> **DATA PROVIDED**
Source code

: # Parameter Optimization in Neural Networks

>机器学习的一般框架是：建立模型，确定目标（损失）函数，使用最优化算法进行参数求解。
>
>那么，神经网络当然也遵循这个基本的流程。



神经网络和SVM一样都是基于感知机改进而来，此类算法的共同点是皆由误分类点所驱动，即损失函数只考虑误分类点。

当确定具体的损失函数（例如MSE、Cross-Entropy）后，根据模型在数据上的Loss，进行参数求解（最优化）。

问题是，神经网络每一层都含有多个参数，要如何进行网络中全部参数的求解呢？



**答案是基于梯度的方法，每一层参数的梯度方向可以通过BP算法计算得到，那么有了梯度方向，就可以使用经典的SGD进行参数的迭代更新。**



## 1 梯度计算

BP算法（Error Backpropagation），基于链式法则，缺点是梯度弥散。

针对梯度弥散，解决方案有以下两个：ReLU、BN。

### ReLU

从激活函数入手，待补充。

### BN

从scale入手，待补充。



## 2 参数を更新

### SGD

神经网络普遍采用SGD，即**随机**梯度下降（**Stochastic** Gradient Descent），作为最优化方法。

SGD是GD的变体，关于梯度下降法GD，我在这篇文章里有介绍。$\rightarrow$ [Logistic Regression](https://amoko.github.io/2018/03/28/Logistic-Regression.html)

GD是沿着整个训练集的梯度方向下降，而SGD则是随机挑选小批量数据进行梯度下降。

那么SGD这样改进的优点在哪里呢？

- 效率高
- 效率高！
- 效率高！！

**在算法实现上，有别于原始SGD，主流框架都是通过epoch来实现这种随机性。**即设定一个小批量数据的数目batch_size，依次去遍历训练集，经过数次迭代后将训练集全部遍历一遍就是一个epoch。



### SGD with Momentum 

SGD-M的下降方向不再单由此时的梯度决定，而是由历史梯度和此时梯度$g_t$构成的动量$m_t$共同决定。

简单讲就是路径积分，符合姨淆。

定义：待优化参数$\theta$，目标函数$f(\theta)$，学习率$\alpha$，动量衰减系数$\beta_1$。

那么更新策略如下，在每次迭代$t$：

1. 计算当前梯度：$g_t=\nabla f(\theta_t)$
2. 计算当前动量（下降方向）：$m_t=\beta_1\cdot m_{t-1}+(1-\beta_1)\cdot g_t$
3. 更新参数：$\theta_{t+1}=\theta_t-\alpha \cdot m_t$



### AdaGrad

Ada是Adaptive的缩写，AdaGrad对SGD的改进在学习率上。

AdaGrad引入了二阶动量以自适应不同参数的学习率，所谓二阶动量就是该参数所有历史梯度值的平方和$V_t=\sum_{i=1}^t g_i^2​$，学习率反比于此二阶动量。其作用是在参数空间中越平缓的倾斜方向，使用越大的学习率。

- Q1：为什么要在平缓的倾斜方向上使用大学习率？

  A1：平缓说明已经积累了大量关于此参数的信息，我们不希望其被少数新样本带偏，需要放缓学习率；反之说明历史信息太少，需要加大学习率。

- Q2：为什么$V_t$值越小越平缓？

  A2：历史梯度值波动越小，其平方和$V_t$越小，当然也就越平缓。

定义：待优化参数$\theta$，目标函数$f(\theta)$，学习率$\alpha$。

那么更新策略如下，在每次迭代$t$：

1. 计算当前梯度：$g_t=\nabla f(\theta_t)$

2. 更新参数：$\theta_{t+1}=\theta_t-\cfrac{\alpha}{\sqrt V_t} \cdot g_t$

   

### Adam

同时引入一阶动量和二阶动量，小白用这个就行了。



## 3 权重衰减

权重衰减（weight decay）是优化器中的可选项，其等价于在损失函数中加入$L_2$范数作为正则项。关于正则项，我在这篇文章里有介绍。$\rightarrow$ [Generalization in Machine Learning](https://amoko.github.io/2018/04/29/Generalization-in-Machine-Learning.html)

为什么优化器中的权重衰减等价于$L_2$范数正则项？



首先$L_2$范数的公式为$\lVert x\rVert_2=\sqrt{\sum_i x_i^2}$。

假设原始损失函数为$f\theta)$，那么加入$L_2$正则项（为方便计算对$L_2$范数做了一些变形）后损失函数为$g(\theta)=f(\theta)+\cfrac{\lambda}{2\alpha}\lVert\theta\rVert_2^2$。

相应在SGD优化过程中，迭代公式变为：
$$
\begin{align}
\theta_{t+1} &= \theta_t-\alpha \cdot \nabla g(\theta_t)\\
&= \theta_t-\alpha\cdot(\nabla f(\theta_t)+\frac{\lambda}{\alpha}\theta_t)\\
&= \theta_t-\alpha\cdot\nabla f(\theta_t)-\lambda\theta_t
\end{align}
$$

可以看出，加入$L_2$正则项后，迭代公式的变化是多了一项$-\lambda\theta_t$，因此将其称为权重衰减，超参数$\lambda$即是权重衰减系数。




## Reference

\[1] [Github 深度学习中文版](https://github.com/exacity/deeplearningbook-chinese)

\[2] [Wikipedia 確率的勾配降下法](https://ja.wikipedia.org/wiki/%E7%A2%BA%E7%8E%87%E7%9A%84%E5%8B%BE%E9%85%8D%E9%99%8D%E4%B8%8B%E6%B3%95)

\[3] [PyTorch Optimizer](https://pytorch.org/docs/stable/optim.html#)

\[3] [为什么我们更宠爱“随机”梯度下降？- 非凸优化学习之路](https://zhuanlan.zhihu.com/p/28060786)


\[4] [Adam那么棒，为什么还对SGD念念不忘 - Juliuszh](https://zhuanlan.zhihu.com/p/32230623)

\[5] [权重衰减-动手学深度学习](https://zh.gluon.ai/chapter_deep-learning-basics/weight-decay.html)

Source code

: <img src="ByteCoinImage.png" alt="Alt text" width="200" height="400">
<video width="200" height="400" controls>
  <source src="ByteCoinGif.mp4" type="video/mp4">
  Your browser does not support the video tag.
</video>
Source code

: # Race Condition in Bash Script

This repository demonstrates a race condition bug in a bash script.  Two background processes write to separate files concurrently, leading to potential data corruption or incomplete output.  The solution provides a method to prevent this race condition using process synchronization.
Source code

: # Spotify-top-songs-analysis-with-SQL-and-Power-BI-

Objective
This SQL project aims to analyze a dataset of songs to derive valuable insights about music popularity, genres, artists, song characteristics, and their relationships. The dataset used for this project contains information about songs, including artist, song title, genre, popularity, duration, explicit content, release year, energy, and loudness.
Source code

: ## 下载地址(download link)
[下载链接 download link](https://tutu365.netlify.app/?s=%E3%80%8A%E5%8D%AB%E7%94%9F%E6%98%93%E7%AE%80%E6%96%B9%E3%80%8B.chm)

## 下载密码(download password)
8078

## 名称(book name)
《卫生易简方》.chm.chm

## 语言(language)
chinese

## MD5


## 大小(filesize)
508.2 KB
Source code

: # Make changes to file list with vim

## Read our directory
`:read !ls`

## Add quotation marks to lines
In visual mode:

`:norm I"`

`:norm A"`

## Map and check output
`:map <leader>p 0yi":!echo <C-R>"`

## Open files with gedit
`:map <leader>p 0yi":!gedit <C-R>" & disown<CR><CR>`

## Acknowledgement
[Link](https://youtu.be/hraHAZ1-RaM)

> **WHAT NEEDS TO BE DONE**
Only lines with the word "我在这篇文章里有介绍" go in the answer. Take them all from the entries above.

> **ANSWER TO THE EXERCISE**
SGD是GD的变体，关于梯度下降法GD，我在这篇文章里有介绍。$\rightarrow$ [Logistic Regression](https://amoko.github.io/2018/03/28/Logistic-Regression.html)
权重衰减（weight decay）是优化器中的可选项，其等价于在损失函数中加入$L_2$范数作为正则项。关于正则项，我在这篇文章里有介绍。$\rightarrow$ [Generalization in Machine Learning](https://amoko.github.io/2018/04/29/Generalization-in-Machine-Learning.html)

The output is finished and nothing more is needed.